Dataset entries:
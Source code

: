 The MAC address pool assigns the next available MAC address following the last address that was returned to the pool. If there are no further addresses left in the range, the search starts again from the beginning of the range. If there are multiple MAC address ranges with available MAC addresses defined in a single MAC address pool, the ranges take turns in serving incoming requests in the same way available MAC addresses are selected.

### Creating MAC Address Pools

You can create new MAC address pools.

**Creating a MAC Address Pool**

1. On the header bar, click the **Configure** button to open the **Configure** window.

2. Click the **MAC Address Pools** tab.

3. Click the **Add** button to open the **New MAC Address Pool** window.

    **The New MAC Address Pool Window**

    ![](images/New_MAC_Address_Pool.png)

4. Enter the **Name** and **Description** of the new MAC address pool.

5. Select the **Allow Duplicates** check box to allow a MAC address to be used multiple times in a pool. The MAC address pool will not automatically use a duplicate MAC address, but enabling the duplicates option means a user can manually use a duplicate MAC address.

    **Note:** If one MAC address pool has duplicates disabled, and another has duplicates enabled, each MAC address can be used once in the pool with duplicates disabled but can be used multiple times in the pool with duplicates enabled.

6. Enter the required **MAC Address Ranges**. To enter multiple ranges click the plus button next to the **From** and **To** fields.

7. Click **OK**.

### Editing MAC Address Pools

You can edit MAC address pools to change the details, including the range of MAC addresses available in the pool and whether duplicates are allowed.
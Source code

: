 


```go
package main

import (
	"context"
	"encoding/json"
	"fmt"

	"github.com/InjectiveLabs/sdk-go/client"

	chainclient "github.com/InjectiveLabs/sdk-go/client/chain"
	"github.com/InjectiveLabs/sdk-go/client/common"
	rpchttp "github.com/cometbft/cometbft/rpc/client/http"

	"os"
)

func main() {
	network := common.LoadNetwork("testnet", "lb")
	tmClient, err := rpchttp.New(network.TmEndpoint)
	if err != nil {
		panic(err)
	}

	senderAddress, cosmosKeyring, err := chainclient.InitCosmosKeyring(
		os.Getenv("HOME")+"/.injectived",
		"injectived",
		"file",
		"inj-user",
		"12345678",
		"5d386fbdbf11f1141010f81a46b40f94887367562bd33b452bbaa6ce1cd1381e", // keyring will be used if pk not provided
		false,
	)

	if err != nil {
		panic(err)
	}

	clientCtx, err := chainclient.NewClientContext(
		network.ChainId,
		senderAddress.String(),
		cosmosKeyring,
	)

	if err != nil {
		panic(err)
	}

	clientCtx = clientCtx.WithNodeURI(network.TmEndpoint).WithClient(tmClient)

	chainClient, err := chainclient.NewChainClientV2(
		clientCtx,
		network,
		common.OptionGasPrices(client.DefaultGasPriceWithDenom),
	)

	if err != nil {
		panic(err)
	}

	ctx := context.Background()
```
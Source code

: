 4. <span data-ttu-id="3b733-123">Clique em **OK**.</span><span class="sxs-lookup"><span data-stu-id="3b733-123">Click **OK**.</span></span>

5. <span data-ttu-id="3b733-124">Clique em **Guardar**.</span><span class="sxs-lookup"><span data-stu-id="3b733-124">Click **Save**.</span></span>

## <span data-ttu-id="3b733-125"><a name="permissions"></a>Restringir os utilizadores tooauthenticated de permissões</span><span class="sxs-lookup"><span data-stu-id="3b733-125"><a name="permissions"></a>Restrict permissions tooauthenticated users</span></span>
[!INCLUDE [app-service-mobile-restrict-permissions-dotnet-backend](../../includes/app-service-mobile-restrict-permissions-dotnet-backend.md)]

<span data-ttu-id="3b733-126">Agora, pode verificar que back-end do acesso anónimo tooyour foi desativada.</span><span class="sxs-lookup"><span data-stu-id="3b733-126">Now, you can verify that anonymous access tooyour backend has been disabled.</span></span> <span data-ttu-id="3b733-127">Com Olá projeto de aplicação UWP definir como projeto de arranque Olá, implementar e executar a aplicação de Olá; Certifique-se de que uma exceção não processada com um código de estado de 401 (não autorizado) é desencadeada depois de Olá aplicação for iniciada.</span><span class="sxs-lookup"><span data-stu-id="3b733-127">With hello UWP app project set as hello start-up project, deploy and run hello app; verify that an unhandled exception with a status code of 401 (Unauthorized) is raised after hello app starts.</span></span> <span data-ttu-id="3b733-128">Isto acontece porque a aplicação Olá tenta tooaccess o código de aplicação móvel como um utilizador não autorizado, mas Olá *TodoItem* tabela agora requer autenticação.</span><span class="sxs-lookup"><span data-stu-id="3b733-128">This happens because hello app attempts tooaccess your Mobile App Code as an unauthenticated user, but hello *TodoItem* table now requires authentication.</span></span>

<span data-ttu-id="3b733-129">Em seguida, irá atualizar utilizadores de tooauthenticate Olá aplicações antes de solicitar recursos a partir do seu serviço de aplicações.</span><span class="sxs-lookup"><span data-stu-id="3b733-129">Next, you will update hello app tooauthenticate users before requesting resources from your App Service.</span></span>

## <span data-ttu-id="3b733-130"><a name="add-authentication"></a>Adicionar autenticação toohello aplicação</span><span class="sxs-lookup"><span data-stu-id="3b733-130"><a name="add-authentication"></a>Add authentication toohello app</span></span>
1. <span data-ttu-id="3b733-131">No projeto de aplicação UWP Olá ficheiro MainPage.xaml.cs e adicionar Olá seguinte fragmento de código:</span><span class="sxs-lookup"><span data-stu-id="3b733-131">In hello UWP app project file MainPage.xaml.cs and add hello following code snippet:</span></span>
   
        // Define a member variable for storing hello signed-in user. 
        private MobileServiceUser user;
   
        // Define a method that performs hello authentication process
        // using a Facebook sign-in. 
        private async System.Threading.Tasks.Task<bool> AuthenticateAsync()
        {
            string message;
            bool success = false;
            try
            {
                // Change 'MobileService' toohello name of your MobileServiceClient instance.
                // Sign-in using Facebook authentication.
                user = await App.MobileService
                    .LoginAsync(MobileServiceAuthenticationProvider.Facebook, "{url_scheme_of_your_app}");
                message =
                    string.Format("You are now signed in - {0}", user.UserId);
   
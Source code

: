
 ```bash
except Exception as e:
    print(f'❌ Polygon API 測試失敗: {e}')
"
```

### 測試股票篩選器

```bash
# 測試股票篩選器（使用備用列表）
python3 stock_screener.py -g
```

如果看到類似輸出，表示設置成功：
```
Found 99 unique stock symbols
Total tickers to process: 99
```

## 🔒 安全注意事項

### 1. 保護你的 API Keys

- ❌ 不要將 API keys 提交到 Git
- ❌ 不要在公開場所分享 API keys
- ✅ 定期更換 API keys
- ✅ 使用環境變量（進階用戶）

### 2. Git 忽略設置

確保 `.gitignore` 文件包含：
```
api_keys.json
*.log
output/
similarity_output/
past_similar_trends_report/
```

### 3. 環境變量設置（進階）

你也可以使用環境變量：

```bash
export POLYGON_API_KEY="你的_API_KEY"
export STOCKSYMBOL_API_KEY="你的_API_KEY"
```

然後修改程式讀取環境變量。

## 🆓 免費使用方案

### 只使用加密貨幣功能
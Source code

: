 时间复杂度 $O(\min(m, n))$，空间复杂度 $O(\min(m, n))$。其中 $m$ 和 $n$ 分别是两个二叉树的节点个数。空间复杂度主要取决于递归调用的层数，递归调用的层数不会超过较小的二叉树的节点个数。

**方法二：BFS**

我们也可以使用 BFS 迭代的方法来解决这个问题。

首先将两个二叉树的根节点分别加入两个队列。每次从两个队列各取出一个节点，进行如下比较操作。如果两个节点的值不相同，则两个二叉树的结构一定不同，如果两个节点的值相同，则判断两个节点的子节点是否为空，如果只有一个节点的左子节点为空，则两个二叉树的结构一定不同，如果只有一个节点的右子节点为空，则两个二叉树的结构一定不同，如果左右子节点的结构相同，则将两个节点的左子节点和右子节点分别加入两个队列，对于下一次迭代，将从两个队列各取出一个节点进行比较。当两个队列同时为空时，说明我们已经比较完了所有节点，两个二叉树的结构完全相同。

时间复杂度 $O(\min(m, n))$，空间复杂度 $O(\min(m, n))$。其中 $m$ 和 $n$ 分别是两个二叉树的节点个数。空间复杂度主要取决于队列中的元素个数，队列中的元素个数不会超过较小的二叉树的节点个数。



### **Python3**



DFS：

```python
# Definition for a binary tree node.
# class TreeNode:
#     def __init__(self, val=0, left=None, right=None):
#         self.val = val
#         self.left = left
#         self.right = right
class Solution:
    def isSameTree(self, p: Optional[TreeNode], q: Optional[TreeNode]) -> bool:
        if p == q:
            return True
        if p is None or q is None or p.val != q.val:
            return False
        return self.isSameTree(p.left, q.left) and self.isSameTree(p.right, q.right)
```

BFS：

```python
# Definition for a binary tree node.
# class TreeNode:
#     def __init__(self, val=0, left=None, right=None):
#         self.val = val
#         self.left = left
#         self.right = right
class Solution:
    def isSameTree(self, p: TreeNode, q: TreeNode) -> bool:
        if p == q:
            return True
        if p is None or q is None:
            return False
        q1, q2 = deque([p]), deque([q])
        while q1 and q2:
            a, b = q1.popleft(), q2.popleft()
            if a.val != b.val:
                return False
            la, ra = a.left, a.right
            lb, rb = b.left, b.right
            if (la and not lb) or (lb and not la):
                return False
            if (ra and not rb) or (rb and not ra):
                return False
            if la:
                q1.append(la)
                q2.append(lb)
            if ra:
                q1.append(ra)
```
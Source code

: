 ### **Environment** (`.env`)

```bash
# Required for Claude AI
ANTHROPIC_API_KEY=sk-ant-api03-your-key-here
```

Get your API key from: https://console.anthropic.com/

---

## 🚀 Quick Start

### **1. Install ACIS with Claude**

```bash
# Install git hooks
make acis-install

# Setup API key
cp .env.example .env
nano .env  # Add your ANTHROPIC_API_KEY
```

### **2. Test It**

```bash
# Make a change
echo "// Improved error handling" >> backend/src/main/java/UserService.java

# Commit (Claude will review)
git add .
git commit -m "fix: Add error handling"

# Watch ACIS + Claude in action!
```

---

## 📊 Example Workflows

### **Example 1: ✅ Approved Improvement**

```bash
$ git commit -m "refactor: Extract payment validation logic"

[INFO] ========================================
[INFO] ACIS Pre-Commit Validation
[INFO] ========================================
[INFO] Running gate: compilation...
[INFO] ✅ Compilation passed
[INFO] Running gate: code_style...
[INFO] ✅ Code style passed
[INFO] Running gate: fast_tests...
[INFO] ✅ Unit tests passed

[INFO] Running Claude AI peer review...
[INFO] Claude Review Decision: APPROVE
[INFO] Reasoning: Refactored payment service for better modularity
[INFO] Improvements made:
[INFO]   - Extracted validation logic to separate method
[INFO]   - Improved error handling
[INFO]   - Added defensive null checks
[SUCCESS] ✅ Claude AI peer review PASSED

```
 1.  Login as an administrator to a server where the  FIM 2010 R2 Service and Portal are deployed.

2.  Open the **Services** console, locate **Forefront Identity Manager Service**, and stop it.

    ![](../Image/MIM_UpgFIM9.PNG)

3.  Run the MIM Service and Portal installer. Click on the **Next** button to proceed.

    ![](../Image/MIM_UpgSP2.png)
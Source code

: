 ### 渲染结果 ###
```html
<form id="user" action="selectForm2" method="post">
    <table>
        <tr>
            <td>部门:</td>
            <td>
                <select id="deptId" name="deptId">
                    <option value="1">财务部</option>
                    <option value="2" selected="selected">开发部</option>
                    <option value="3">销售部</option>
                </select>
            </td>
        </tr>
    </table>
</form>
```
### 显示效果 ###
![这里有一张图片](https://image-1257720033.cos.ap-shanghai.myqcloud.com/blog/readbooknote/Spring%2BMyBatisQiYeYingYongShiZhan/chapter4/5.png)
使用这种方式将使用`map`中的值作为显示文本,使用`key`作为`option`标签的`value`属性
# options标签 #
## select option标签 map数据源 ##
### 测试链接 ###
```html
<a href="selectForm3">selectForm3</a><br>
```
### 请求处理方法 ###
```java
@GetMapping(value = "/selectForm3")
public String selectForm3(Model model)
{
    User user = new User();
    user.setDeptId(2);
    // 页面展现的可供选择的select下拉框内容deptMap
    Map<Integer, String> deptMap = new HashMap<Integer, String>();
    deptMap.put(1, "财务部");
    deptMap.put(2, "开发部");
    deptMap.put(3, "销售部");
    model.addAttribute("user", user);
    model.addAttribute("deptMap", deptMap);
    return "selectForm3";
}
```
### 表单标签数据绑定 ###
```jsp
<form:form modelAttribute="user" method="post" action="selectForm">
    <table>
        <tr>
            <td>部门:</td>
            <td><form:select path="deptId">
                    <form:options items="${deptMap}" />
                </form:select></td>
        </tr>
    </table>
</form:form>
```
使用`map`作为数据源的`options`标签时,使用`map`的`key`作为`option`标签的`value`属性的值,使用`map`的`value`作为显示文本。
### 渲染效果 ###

YOUR ASSIGNMENT: Output each line exactly, from the first line of the data down to the line that contains "2. Click the **MAC Address Pools** tab.", both included.

SOLUTION TO THE PROBLEM:
Source code

: The MAC address pool assigns the next available MAC address following the last address that was returned to the pool. If there are no further addresses left in the range, the search starts again from the beginning of the range. If there are multiple MAC address ranges with available MAC addresses defined in a single MAC address pool, the ranges take turns in serving incoming requests in the same way available MAC addresses are selected.

### Creating MAC Address Pools

You can create new MAC address pools.

**Creating a MAC Address Pool**

1. On the header bar, click the **Configure** button to open the **Configure** window.

2. Click the **MAC Address Pools** tab.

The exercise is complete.